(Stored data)
· · · · ·
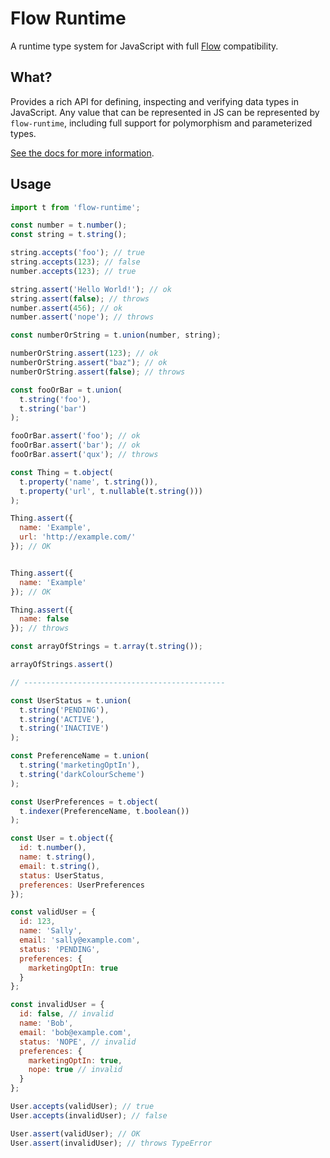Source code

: # Flow Runtime

A runtime type system for JavaScript with full [Flow](https://flowtype.org/) compatibility.


## What?

Provides a rich API for defining, inspecting and verifying data types in JavaScript. Any value that can be represented in JS can be represented by `flow-runtime`, including full support for polymorphism and parameterized types.


[See the docs for more information](https://codemix.github.io/flow-runtime/#/docs).

## Usage

```js
import t from 'flow-runtime';

const number = t.number();
const string = t.string();

string.accepts('foo'); // true
string.accepts(123); // false
number.accepts(123); // true

string.assert('Hello World!'); // ok
string.assert(false); // throws
number.assert(456); // ok
number.assert('nope'); // throws

const numberOrString = t.union(number, string);

numberOrString.assert(123); // ok
numberOrString.assert("baz"); // ok
numberOrString.assert(false); // throws

const fooOrBar = t.union(
  t.string('foo'),
  t.string('bar')
);

fooOrBar.assert('foo'); // ok
fooOrBar.assert('bar'); // ok
fooOrBar.assert('qux'); // throws

const Thing = t.object(
  t.property('name', t.string()),
  t.property('url', t.nullable(t.string()))
);

Thing.assert({
  name: 'Example',
  url: 'http://example.com/'
}); // OK


Thing.assert({
  name: 'Example'
}); // OK

Thing.assert({
  name: false
}); // throws

const arrayOfStrings = t.array(t.string());

arrayOfStrings.assert()

// ---------------------------------------------

const UserStatus = t.union(
  t.string('PENDING'),
  t.string('ACTIVE'),
  t.string('INACTIVE')
);

const PreferenceName = t.union(
  t.string('marketingOptIn'),
  t.string('darkColourScheme')
);

const UserPreferences = t.object(
  t.indexer(PreferenceName, t.boolean())
);

const User = t.object({
  id: t.number(),
  name: t.string(),
  email: t.string(),
  status: UserStatus,
  preferences: UserPreferences
});

const validUser = {
  id: 123,
  name: 'Sally',
  email: 'sally@example.com',
  status: 'PENDING',
  preferences: {
    marketingOptIn: true
  }
};

const invalidUser = {
  id: false, // invalid
  name: 'Bob',
  email: 'bob@example.com',
  status: 'NOPE', // invalid
  preferences: {
    marketingOptIn: true,
    nope: true // invalid
  }
};

User.accepts(validUser); // true
User.accepts(invalidUser); // false

User.assert(validUser); // OK
User.assert(invalidUser); // throws TypeError

```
· · · · ·
Brief: The answer must be every line from the records above that contains "throws".

Response area:
string.assert(false); // throws
number.assert('nope'); // throws
numberOrString.assert(false); // throws
fooOrBar.assert('qux'); // throws
}); // throws
User.assert(invalidUser); // throws TypeError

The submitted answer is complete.